■ **Required action**
Nothing but the text of the records belongs in your answer: repeat all of it exactly and leave out the images.

■ **Supplied material**
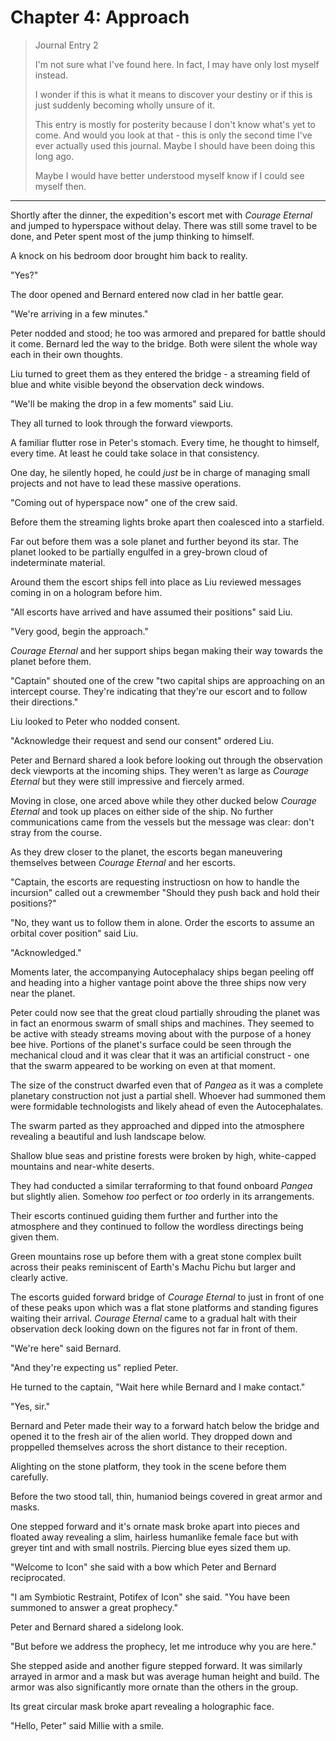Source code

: # Chapter 4: Approach

> Journal Entry 2  
>  
> I'm not sure what I've found here. In fact, I may have only lost myself instead.  
>  
> I wonder if this is what it means to discover your destiny or if this is just suddenly becoming wholly unsure of it.  
>  
> This entry is mostly for posterity because I don't know what's yet to come. And would you look at that - this is only the second time I've ever actually used this journal. Maybe I should have been doing this long ago.  
>  
> Maybe I would have better understood myself know if I could see myself then.  

---

Shortly after the dinner, the expedition's escort met with _Courage Eternal_ and jumped to hyperspace without delay. There was still some travel to be done, and Peter spent most of the jump thinking to himself.  

A knock on his bedroom door brought him back to reality.  

"Yes?"  

The door opened and Bernard entered now clad in her battle gear.  

"We're arriving in a few minutes."  

Peter nodded and stood; he too was armored and prepared for battle should it come. Bernard led the way to the bridge. Both were silent the whole way each in their own thoughts.  

Liu turned to greet them as they entered the bridge - a streaming field of blue and white visible beyond the observation deck windows.  

"We'll be making the drop in a few moments" said Liu.  

They all turned to look through the forward viewports.  

A familiar flutter rose in Peter's stomach. Every time, he thought to himself, every time. At least he could take solace in that consistency.  

One day, he silently hoped, he could _just_ be in charge of managing small projects and not have to lead these massive operations.  

"Coming out of hyperspace now" one of the crew said.  

Before them the streaming lights broke apart then coalesced into a starfield.  

Far out before them was a sole planet and further beyond its star. The planet looked to be partially engulfed in a grey-brown cloud of indeterminate material.  

Around them the escort ships fell into place as Liu reviewed messages coming in on a hologram before him.  

"All escorts have arrived and have assumed their positions" said Liu.  

"Very good, begin the approach."  

_Courage Eternal_ and her support ships began making their way towards the planet before them.  

"Captain" shouted one of the crew "two capital ships are approaching on an intercept course. They're indicating that they're our escort and to follow their directions."  

Liu looked to Peter who nodded consent.  

"Acknowledge their request and send our consent" ordered Liu.  

Peter and Bernard shared a look before looking out through the observation deck viewports at the incoming ships. They weren't as large as _Courage Eternal_ but they were still impressive and fiercely armed.  

Moving in close, one arced above while they other ducked below _Courage Eternal_ and took up places on either side of the ship. No further communications came from the vessels but the message was clear: don't stray from the course.  

As they drew closer to the planet, the escorts began maneuvering themselves between _Courage Eternal_ and her escorts.  

"Captain, the escorts are requesting instructiosn on how to handle the incursion" called out a crewmember "Should they push back and hold their positions?"  

"No, they want us to follow them in alone. Order the escorts to assume an orbital cover position" said Liu.  

"Acknowledged."  

Moments later, the accompanying Autocephalacy ships began peeling off and heading into a higher vantage point above the three ships now very near the planet.  

Peter could now see that the great cloud partially shrouding the planet was in fact an enormous swarm of small ships and machines. They seemed to be active with steady streams moving about with the purpose of a honey bee hive. Portions of the planet's surface could be seen through the mechanical cloud and it was clear that it was an artificial construct - one that the swarm appeared to be working on even at that moment.  

The size of the construct dwarfed even that of _Pangea_ as it was a complete planetary construction not just a partial shell. Whoever had summoned them were formidable technologists and likely ahead of even the Autocephalates.  

The swarm parted as they approached and dipped into the atmosphere revealing a beautiful and lush landscape below.  

Shallow blue seas and pristine forests were broken by high, white-capped mountains and near-white deserts.  

They had conducted a similar terraforming to that found onboard _Pangea_ but slightly alien. Somehow _too_ perfect or _too_ orderly in its arrangements.  

Their escorts continued guiding them further and further into the atmosphere and they continued to follow the wordless directings being given them.  

Green mountains rose up before them with a great stone complex built across their peaks reminiscent of Earth's Machu Pichu but larger and clearly active.  

The escorts guided forward bridge of _Courage Eternal_ to just in front of one of these peaks upon which was a flat stone platforms and standing figures waiting their arrival. _Courage Eternal_ came to a gradual halt with their observation deck looking down on the figures not far in front of them.  

"We're here" said Bernard.  

"And they're expecting us" replied Peter.  

He turned to the captain, "Wait here while Bernard and I make contact."  

"Yes, sir."  

Bernard and Peter made their way to a forward hatch below the bridge and opened it to the fresh air of the alien world. They dropped down and proppelled themselves across the short distance to their reception.  

Alighting on the stone platform, they took in the scene before them carefully.  

Before the two stood tall, thin, humaniod beings covered in great armor and masks.  

One stepped forward and it's ornate mask broke apart into pieces and floated away revealing a slim, hairless humanlike female face but with greyer tint and with small nostrils. Piercing blue eyes sized them up.  

"Welcome to Icon" she said with a bow which Peter and Bernard reciprocated.  

"I am Symbiotic Restraint, Potifex of Icon" she said. "You have been summoned to answer a great prophecy."  

Peter and Bernard shared a sidelong look.  

"But before we address the prophecy, let me introduce why you are here."  

She stepped aside and another figure stepped forward. It was similarly arrayed in armor and a mask but was average human height and build. The armor was also significantly more ornate than the others in the group.  

Its great circular mask broke apart revealing a holographic face.  

"Hello, Peter" said Millie with a smile.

■ **Response to this exercise**
Source code

: # Chapter 4: Approach

> Journal Entry 2  
>  
> I'm not sure what I've found here. In fact, I may have only lost myself instead.  
>  
> I wonder if this is what it means to discover your destiny or if this is just suddenly becoming wholly unsure of it.  
>  
> This entry is mostly for posterity because I don't know what's yet to come. And would you look at that - this is only the second time I've ever actually used this journal. Maybe I should have been doing this long ago.  
>  
> Maybe I would have better understood myself know if I could see myself then.  

---

Shortly after the dinner, the expedition's escort met with _Courage Eternal_ and jumped to hyperspace without delay. There was still some travel to be done, and Peter spent most of the jump thinking to himself.  

A knock on his bedroom door brought him back to reality.  

"Yes?"  

The door opened and Bernard entered now clad in her battle gear.  

"We're arriving in a few minutes."  

Peter nodded and stood; he too was armored and prepared for battle should it come. Bernard led the way to the bridge. Both were silent the whole way each in their own thoughts.  

Liu turned to greet them as they entered the bridge - a streaming field of blue and white visible beyond the observation deck windows.  

"We'll be making the drop in a few moments" said Liu.  

They all turned to look through the forward viewports.  

A familiar flutter rose in Peter's stomach. Every time, he thought to himself, every time. At least he could take solace in that consistency.  

One day, he silently hoped, he could _just_ be in charge of managing small projects and not have to lead these massive operations.  

"Coming out of hyperspace now" one of the crew said.  

Before them the streaming lights broke apart then coalesced into a starfield.  

Far out before them was a sole planet and further beyond its star. The planet looked to be partially engulfed in a grey-brown cloud of indeterminate material.  

Around them the escort ships fell into place as Liu reviewed messages coming in on a hologram before him.  

"All escorts have arrived and have assumed their positions" said Liu.  

"Very good, begin the approach."  

_Courage Eternal_ and her support ships began making their way towards the planet before them.  

"Captain" shouted one of the crew "two capital ships are approaching on an intercept course. They're indicating that they're our escort and to follow their directions."  

Liu looked to Peter who nodded consent.  

"Acknowledge their request and send our consent" ordered Liu.  

Peter and Bernard shared a look before looking out through the observation deck viewports at the incoming ships. They weren't as large as _Courage Eternal_ but they were still impressive and fiercely armed.  

Moving in close, one arced above while they other ducked below _Courage Eternal_ and took up places on either side of the ship. No further communications came from the vessels but the message was clear: don't stray from the course.  

As they drew closer to the planet, the escorts began maneuvering themselves between _Courage Eternal_ and her escorts.  

"Captain, the escorts are requesting instructiosn on how to handle the incursion" called out a crewmember "Should they push back and hold their positions?"  

"No, they want us to follow them in alone. Order the escorts to assume an orbital cover position" said Liu.  

"Acknowledged."  

Moments later, the accompanying Autocephalacy ships began peeling off and heading into a higher vantage point above the three ships now very near the planet.  

Peter could now see that the great cloud partially shrouding the planet was in fact an enormous swarm of small ships and machines. They seemed to be active with steady streams moving about with the purpose of a honey bee hive. Portions of the planet's surface could be seen through the mechanical cloud and it was clear that it was an artificial construct - one that the swarm appeared to be working on even at that moment.  

The size of the construct dwarfed even that of _Pangea_ as it was a complete planetary construction not just a partial shell. Whoever had summoned them were formidable technologists and likely ahead of even the Autocephalates.  

The swarm parted as they approached and dipped into the atmosphere revealing a beautiful and lush landscape below.  

Shallow blue seas and pristine forests were broken by high, white-capped mountains and near-white deserts.  

They had conducted a similar terraforming to that found onboard _Pangea_ but slightly alien. Somehow _too_ perfect or _too_ orderly in its arrangements.  

Their escorts continued guiding them further and further into the atmosphere and they continued to follow the wordless directings being given them.  

Green mountains rose up before them with a great stone complex built across their peaks reminiscent of Earth's Machu Pichu but larger and clearly active.  

The escorts guided forward bridge of _Courage Eternal_ to just in front of one of these peaks upon which was a flat stone platforms and standing figures waiting their arrival. _Courage Eternal_ came to a gradual halt with their observation deck looking down on the figures not far in front of them.  

"We're here" said Bernard.  

"And they're expecting us" replied Peter.  

He turned to the captain, "Wait here while Bernard and I make contact."  

"Yes, sir."  

Bernard and Peter made their way to a forward hatch below the bridge and opened it to the fresh air of the alien world. They dropped down and proppelled themselves across the short distance to their reception.  

Alighting on the stone platform, they took in the scene before them carefully.  

Before the two stood tall, thin, humaniod beings covered in great armor and masks.  

One stepped forward and it's ornate mask broke apart into pieces and floated away revealing a slim, hairless humanlike female face but with greyer tint and with small nostrils. Piercing blue eyes sized them up.  

"Welcome to Icon" she said with a bow which Peter and Bernard reciprocated.  

"I am Symbiotic Restraint, Potifex of Icon" she said. "You have been summoned to answer a great prophecy."  

Peter and Bernard shared a sidelong look.  

"But before we address the prophecy, let me introduce why you are here."  

She stepped aside and another figure stepped forward. It was similarly arrayed in armor and a mask but was average human height and build. The armor was also significantly more ornate than the others in the group.  

Its great circular mask broke apart revealing a holographic face.  

"Hello, Peter" said Millie with a smile.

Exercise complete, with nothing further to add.